Plain-text document sources

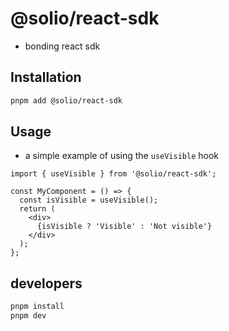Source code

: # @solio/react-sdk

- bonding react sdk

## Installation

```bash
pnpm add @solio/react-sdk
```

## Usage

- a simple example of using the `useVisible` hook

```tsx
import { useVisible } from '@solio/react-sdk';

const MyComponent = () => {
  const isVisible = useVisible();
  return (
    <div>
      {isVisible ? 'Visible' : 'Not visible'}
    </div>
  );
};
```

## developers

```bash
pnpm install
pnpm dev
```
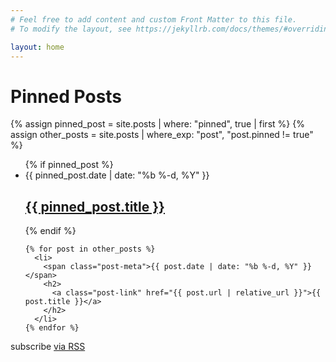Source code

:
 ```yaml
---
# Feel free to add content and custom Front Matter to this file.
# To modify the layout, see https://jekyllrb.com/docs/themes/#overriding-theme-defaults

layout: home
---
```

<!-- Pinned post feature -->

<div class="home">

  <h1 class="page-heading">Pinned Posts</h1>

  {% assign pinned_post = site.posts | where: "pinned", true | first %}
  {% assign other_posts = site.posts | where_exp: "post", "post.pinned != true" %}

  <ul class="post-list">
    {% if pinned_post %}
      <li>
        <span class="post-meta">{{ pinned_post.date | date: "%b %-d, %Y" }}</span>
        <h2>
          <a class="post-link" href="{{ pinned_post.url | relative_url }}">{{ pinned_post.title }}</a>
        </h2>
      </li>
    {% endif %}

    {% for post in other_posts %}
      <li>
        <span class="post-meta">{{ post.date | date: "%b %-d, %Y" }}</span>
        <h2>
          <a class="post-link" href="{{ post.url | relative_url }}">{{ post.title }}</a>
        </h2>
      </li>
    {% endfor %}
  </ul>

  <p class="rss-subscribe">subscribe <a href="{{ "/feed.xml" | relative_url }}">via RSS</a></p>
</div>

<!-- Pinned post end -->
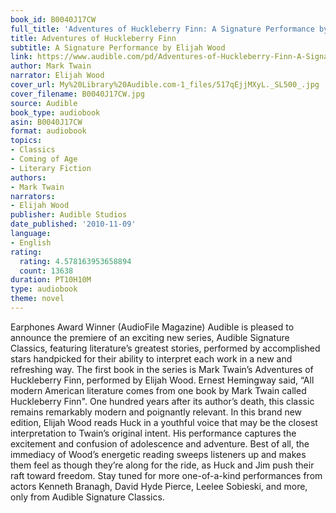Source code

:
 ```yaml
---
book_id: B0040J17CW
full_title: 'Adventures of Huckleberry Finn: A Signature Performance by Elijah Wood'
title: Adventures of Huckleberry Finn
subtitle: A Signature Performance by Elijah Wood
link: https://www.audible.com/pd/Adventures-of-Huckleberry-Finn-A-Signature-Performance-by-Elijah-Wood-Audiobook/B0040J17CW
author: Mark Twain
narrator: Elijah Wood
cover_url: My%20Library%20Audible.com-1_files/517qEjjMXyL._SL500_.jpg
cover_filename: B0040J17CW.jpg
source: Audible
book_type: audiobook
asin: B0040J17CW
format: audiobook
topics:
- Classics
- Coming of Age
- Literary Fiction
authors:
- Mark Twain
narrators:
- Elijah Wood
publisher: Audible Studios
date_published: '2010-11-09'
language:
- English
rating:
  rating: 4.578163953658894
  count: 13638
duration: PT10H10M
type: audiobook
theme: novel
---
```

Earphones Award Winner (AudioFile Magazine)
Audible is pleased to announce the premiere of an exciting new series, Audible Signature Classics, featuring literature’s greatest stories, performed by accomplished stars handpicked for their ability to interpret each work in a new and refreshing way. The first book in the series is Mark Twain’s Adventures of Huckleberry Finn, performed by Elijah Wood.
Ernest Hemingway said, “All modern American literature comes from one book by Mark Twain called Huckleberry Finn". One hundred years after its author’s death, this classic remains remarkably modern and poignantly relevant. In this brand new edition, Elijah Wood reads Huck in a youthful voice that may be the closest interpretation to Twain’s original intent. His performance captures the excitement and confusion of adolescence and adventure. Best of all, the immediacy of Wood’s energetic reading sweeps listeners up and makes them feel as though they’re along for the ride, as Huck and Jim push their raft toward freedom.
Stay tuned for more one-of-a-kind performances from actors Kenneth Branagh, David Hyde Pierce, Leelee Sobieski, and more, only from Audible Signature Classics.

_ACTION ITEM_
List every line from the entries above in which "useVisible" appears.

_RESULT OF THE TASK_
- a simple example of using the `useVisible` hook
import { useVisible } from '@solio/react-sdk';
  const isVisible = useVisible();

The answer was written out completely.